彼女は優しい微笑みを携えながら、シングリッシュ混じりの英語でそう呟いたあと、幻のように小生の前から立ち去った。
泣きぼくろを携えた切れ長の目は、心なしか潤んで見えた。

その日の翌日、意を決してバックオフィスを訪ねたが彼女は数週間の有休を取得していた。後々分かった事だが彼女は既に退社しており、あの日が彼女の最終出勤日だったという。
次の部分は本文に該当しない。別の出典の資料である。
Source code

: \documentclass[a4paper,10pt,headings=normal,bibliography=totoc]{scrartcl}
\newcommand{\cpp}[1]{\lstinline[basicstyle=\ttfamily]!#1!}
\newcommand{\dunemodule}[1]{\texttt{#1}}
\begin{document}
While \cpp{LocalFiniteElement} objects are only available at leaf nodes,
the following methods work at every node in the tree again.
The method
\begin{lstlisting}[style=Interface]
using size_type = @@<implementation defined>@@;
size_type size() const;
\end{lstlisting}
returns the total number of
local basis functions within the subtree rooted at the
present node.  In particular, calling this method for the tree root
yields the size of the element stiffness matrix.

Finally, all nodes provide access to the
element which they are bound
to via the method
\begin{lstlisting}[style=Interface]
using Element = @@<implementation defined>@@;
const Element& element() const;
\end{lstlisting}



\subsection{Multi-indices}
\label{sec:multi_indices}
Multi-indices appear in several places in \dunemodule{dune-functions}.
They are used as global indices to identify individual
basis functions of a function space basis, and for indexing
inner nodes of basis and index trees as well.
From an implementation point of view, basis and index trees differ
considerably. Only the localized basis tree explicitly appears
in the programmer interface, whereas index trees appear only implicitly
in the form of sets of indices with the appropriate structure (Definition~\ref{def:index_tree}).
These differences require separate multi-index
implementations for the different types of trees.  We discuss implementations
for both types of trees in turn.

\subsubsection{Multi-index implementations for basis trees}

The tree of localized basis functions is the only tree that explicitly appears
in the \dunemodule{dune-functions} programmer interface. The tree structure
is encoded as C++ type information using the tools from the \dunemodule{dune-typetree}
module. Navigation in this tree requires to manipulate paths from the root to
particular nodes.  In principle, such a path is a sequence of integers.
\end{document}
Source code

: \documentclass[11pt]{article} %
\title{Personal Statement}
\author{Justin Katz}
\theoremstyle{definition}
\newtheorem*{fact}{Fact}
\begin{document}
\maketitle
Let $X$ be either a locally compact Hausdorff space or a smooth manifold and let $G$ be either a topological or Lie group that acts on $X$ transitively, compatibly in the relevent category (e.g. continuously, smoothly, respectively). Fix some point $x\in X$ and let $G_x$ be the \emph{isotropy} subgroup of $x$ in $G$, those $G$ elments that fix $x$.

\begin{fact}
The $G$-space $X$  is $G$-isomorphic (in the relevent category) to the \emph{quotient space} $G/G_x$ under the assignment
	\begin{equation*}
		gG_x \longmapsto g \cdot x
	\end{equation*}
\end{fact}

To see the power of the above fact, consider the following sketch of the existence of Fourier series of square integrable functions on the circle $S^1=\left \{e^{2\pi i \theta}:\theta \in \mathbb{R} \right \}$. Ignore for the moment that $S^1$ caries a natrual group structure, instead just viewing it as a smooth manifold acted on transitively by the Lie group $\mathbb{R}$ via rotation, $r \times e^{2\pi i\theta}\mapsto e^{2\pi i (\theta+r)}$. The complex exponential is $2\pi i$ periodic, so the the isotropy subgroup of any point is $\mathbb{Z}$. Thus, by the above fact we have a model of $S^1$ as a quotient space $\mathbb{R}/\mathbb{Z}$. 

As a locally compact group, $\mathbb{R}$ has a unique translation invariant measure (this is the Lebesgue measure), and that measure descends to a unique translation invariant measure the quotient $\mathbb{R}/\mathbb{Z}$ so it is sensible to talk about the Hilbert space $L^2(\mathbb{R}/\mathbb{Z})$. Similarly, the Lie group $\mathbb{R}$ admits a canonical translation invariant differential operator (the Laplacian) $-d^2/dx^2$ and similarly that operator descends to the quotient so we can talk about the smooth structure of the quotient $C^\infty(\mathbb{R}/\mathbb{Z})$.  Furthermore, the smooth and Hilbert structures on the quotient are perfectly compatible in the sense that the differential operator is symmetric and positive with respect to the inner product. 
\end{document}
もう会えないと分かっていてもふとした瞬間にあの日の彼女の言葉と微笑みを思い出し、
何気なしに彼女の名前をインターネットで検索している自分がいた。

秘密主義で神秘的な彼女らしく、webページはおろか、SNSの類も何一つ彼女の情報はヒットしなかった。
しかし検索でトップに表示されたワードに小生は目を奪われてしまった。

「ショウ・ウー・チャン…? 5点ラジオ…?」

気付けばpodcastの再生ボタンを押し、流れてくる話に共感し、笑い、泣きながら聴き入っていた。
何者にならなくてもいい。5点でもいい。
完全なんて目指さなくていい。
小生はずっと誰かにそう言って欲しかったんだ。ショウコはきっと、小生の本質を見透かしていたんだろう。

それが小生と5点ラジオの出会い。
星に願っても手に入らなかったけれど、渡星してようやく手にした大切なもの。